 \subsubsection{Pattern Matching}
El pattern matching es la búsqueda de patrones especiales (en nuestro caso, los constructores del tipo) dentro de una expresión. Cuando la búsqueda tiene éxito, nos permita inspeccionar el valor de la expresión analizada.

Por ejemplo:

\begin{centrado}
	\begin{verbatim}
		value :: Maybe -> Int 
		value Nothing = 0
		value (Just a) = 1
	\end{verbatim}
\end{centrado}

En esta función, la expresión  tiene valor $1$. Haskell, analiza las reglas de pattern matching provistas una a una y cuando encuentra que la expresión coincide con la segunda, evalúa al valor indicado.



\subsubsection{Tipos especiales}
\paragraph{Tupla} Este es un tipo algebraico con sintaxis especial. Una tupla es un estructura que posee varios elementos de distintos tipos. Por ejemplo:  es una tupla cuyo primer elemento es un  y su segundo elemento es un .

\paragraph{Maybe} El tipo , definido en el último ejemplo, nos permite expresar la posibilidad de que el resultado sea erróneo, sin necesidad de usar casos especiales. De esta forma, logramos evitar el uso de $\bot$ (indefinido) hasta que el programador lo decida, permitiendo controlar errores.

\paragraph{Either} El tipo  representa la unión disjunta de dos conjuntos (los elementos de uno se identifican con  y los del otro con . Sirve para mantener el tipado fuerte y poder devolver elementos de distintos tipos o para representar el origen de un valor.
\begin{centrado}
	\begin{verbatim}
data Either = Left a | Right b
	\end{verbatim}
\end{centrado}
#####
Set down exactly the lines from the one that contains "value Nothing = 0" to the final line above, both included, and nothing more.

		value Nothing = 0
		value (Just a) = 1
	\end{verbatim}
\end{centrado}

En esta función, la expresión  tiene valor $1$. Haskell, analiza las reglas de pattern matching provistas una a una y cuando encuentra que la expresión coincide con la segunda, evalúa al valor indicado.



\subsubsection{Tipos especiales}
\paragraph{Tupla} Este es un tipo algebraico con sintaxis especial. Una tupla es un estructura que posee varios elementos de distintos tipos. Por ejemplo:  es una tupla cuyo primer elemento es un  y su segundo elemento es un .

\paragraph{Maybe} El tipo , definido en el último ejemplo, nos permite expresar la posibilidad de que el resultado sea erróneo, sin necesidad de usar casos especiales. De esta forma, logramos evitar el uso de $\bot$ (indefinido) hasta que el programador lo decida, permitiendo controlar errores.

\paragraph{Either} El tipo  representa la unión disjunta de dos conjuntos (los elementos de uno se identifican con  y los del otro con . Sirve para mantener el tipado fuerte y poder devolver elementos de distintos tipos o para representar el origen de un valor.
\begin{centrado}
	\begin{verbatim}
data Either = Left a | Right b
	\end{verbatim}
\end{centrado}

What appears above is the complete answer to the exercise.